··· EXERCISE MATERIALS ···
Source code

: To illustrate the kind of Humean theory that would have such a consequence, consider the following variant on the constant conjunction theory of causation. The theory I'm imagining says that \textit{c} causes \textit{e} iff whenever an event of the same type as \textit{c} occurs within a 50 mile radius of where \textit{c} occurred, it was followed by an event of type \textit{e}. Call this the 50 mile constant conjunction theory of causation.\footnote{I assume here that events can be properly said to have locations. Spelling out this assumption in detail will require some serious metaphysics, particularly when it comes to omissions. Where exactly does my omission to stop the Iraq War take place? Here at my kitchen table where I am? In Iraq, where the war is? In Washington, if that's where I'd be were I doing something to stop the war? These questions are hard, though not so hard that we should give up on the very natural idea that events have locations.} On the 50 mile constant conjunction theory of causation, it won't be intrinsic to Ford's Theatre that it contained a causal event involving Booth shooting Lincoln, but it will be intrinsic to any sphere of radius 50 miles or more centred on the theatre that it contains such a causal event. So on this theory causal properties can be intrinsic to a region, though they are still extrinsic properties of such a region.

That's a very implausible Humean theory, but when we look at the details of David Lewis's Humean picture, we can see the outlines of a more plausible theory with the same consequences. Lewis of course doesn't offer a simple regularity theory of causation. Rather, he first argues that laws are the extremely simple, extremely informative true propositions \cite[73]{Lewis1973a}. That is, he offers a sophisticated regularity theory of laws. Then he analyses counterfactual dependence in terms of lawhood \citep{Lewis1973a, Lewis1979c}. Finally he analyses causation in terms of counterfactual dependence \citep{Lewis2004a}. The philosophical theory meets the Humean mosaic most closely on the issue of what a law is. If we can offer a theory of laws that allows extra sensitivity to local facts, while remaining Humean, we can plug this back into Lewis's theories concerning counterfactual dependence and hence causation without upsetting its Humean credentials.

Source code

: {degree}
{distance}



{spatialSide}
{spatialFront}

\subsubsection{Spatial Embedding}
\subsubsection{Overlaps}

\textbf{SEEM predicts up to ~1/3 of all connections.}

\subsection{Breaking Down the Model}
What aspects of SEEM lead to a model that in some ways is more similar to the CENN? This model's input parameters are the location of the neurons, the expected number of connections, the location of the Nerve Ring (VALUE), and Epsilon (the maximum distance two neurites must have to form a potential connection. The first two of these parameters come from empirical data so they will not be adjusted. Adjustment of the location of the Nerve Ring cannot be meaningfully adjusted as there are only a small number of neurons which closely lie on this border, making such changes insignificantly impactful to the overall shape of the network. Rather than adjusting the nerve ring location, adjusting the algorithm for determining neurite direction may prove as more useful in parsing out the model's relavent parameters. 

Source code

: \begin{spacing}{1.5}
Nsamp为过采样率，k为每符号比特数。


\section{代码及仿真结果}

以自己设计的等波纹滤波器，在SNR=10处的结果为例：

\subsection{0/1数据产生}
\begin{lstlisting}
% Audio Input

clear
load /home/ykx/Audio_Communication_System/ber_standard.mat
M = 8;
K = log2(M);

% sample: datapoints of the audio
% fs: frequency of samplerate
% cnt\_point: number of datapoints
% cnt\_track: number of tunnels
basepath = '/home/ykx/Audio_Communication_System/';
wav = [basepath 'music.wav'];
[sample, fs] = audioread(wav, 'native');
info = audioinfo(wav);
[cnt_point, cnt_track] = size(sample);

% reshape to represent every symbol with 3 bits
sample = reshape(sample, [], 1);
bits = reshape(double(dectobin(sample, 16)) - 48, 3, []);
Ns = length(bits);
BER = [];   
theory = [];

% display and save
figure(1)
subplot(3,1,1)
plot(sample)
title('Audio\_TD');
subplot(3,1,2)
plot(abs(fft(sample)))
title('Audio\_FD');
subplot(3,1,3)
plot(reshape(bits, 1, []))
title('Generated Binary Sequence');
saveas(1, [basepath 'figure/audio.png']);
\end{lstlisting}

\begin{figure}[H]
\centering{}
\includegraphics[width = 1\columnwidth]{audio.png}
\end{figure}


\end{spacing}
···
• **TASK TO CARRY OUT**
Restate each record above word for word.

• **OUTPUT FOR THIS TASK**
Source code

: To illustrate the kind of Humean theory that would have such a consequence, consider the following variant on the constant conjunction theory of causation. The theory I'm imagining says that \textit{c} causes \textit{e} iff whenever an event of the same type as \textit{c} occurs within a 50 mile radius of where \textit{c} occurred, it was followed by an event of type \textit{e}. Call this the 50 mile constant conjunction theory of causation.\footnote{I assume here that events can be properly said to have locations. Spelling out this assumption in detail will require some serious metaphysics, particularly when it comes to omissions. Where exactly does my omission to stop the Iraq War take place? Here at my kitchen table where I am? In Iraq, where the war is? In Washington, if that's where I'd be were I doing something to stop the war? These questions are hard, though not so hard that we should give up on the very natural idea that events have locations.} On the 50 mile constant conjunction theory of causation, it won't be intrinsic to Ford's Theatre that it contained a causal event involving Booth shooting Lincoln, but it will be intrinsic to any sphere of radius 50 miles or more centred on the theatre that it contains such a causal event. So on this theory causal properties can be intrinsic to a region, though they are still extrinsic properties of such a region.

That's a very implausible Humean theory, but when we look at the details of David Lewis's Humean picture, we can see the outlines of a more plausible theory with the same consequences. Lewis of course doesn't offer a simple regularity theory of causation. Rather, he first argues that laws are the extremely simple, extremely informative true propositions \cite[73]{Lewis1973a}. That is, he offers a sophisticated regularity theory of laws. Then he analyses counterfactual dependence in terms of lawhood \citep{Lewis1973a, Lewis1979c}. Finally he analyses causation in terms of counterfactual dependence \citep{Lewis2004a}. The philosophical theory meets the Humean mosaic most closely on the issue of what a law is. If we can offer a theory of laws that allows extra sensitivity to local facts, while remaining Humean, we can plug this back into Lewis's theories concerning counterfactual dependence and hence causation without upsetting its Humean credentials.

Source code

: {degree}
{distance}



{spatialSide}
{spatialFront}

\subsubsection{Spatial Embedding}
\subsubsection{Overlaps}

\textbf{SEEM predicts up to ~1/3 of all connections.}

\subsection{Breaking Down the Model}
What aspects of SEEM lead to a model that in some ways is more similar to the CENN? This model's input parameters are the location of the neurons, the expected number of connections, the location of the Nerve Ring (VALUE), and Epsilon (the maximum distance two neurites must have to form a potential connection. The first two of these parameters come from empirical data so they will not be adjusted. Adjustment of the location of the Nerve Ring cannot be meaningfully adjusted as there are only a small number of neurons which closely lie on this border, making such changes insignificantly impactful to the overall shape of the network. Rather than adjusting the nerve ring location, adjusting the algorithm for determining neurite direction may prove as more useful in parsing out the model's relavent parameters. 

Source code

: \begin{spacing}{1.5}
Nsamp为过采样率，k为每符号比特数。


\section{代码及仿真结果}

以自己设计的等波纹滤波器，在SNR=10处的结果为例：

\subsection{0/1数据产生}
\begin{lstlisting}
% Audio Input

clear
load /home/ykx/Audio_Communication_System/ber_standard.mat
M = 8;
K = log2(M);

% sample: datapoints of the audio
% fs: frequency of samplerate
% cnt\_point: number of datapoints
% cnt\_track: number of tunnels
basepath = '/home/ykx/Audio_Communication_System/';
wav = [basepath 'music.wav'];
[sample, fs] = audioread(wav, 'native');
info = audioinfo(wav);
[cnt_point, cnt_track] = size(sample);

% reshape to represent every symbol with 3 bits
sample = reshape(sample, [], 1);
bits = reshape(double(dectobin(sample, 16)) - 48, 3, []);
Ns = length(bits);
BER = [];   
theory = [];

% display and save
figure(1)
subplot(3,1,1)
plot(sample)
title('Audio\_TD');
subplot(3,1,2)
plot(abs(fft(sample)))
title('Audio\_FD');
subplot(3,1,3)
plot(reshape(bits, 1, []))
title('Generated Binary Sequence');
saveas(1, [basepath 'figure/audio.png']);
\end{lstlisting}

\begin{figure}[H]
\centering{}
\includegraphics[width = 1\columnwidth]{audio.png}
\end{figure}


\end{spacing}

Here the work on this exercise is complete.